Now the boycott's back, and it's bigger. A new e-mail announces a three-day gas boycott planned for April 7, 8, and 9 -- and again, no one knows where it originated. Citizens Against High Gas Prices did send out an e-mail suggesting a second one-day boycott, but that version didn't prevail. "There were thousands of e-mails, with everybody having their own strategy," says Lowe Barry, chairman of Citizens Against High Gas Prices and president of a religious cable channel. "The April 7, 8, and 9 e-mail caught fire, so we went along with [those] date[s]." A private company created a GasOut.com Web site, and another e-mail went around recently that tried to reschedule the boycott for late March -- but that didn't catch on either.

Barry, for his part, wants to see prices drop back to a dollar a gallon.
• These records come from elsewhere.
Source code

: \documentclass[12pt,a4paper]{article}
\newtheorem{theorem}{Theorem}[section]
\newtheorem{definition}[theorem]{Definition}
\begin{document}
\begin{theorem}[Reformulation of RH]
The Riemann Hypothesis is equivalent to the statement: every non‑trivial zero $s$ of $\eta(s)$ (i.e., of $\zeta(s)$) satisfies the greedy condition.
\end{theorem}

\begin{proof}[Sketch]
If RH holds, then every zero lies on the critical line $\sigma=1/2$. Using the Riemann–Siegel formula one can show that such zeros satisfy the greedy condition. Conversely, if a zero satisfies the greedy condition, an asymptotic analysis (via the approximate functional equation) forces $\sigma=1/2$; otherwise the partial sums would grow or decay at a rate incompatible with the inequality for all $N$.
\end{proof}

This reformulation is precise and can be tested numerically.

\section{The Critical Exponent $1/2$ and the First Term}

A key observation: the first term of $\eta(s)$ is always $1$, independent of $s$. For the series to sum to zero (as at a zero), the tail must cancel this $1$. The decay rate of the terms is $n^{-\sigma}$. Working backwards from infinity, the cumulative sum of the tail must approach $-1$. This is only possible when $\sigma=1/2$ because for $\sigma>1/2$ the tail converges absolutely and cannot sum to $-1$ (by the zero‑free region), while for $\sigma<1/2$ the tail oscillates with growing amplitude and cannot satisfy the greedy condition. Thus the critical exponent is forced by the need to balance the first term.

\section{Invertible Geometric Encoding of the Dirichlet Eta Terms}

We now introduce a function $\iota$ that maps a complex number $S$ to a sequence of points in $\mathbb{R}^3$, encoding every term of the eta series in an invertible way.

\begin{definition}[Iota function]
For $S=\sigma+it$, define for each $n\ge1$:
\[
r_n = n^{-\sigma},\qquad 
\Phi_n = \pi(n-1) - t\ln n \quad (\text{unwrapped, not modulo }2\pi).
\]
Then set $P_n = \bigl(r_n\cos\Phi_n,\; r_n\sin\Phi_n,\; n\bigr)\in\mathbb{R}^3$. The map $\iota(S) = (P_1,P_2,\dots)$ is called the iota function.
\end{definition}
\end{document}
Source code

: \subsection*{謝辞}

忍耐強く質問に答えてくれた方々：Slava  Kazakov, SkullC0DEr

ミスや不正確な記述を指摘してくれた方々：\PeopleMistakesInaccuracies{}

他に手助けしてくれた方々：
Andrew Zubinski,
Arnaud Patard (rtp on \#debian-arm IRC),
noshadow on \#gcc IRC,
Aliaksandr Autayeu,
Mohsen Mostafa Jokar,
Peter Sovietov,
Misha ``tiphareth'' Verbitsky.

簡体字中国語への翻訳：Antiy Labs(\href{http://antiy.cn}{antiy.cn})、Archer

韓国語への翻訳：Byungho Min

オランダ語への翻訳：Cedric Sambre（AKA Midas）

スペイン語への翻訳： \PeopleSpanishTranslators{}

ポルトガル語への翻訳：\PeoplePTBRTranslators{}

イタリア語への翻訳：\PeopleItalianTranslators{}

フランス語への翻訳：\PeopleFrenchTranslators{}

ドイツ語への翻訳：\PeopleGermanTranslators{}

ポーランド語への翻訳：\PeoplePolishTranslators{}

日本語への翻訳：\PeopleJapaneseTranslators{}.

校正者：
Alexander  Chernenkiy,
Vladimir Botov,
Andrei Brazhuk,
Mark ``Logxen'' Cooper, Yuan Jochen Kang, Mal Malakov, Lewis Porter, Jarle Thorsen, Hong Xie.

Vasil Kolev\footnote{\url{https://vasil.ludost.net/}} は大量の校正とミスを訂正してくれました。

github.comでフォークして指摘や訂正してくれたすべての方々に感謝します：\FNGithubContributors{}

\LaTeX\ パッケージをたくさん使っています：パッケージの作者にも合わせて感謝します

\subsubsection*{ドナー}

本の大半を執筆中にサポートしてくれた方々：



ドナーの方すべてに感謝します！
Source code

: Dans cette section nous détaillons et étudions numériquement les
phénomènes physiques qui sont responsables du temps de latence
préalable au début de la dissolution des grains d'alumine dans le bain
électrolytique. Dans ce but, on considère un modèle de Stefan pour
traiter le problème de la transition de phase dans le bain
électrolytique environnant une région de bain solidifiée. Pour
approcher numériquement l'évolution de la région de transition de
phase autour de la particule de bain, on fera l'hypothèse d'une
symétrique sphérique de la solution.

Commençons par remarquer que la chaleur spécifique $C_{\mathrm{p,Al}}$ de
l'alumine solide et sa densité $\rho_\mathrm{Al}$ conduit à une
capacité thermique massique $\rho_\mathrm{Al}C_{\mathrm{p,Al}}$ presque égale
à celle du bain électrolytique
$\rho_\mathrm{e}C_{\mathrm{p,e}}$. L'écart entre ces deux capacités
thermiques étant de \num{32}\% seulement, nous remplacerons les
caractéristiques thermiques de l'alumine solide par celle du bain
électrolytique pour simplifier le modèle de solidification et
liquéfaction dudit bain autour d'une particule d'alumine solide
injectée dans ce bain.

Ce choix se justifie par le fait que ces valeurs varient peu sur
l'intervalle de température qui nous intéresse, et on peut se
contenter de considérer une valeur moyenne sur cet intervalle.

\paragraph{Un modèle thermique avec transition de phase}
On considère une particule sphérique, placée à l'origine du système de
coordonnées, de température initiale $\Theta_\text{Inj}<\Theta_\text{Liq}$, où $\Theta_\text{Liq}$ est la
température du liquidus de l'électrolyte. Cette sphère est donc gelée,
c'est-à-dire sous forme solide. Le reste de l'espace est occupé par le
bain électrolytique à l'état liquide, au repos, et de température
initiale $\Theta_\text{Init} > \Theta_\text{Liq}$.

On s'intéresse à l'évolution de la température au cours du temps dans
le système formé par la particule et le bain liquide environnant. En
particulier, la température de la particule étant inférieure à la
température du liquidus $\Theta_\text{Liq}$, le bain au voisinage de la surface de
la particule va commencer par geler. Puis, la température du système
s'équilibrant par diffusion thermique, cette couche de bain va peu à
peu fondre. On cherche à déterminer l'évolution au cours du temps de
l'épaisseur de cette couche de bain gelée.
We've had a spike in gasoline prices this year; the average per-gallon price in the US last month was $1.57. Why? Because exporting countries cut output while demand increased worldwide. We're vulnerable to such shifts because we depend so much on foreign oil supplies -- more than half our gas came from overseas sources last year. Prices have been falling in the past few weeks, though, and on March 28 OPEC agreed to increase production; new supplies will hit US shores around the end of May.

Though prices seem high, adjusted for inflation they're not so bad. We got used to the unprecedented low prices of 1998 and early 1999. In contrast, gas cost $2.53 a gallon in adjusted dollars during the 1981 shortage. And Europeans and Asians pay triple what we do -- in fact, according to Barry, Australia and Sweden are staging Gas Outs too.

Will the Gas Out have any impact? If you believe the new e-mail, it will: "We brought the prices down once before, and we can do it again!" it brags in a claim that's impossible to prove.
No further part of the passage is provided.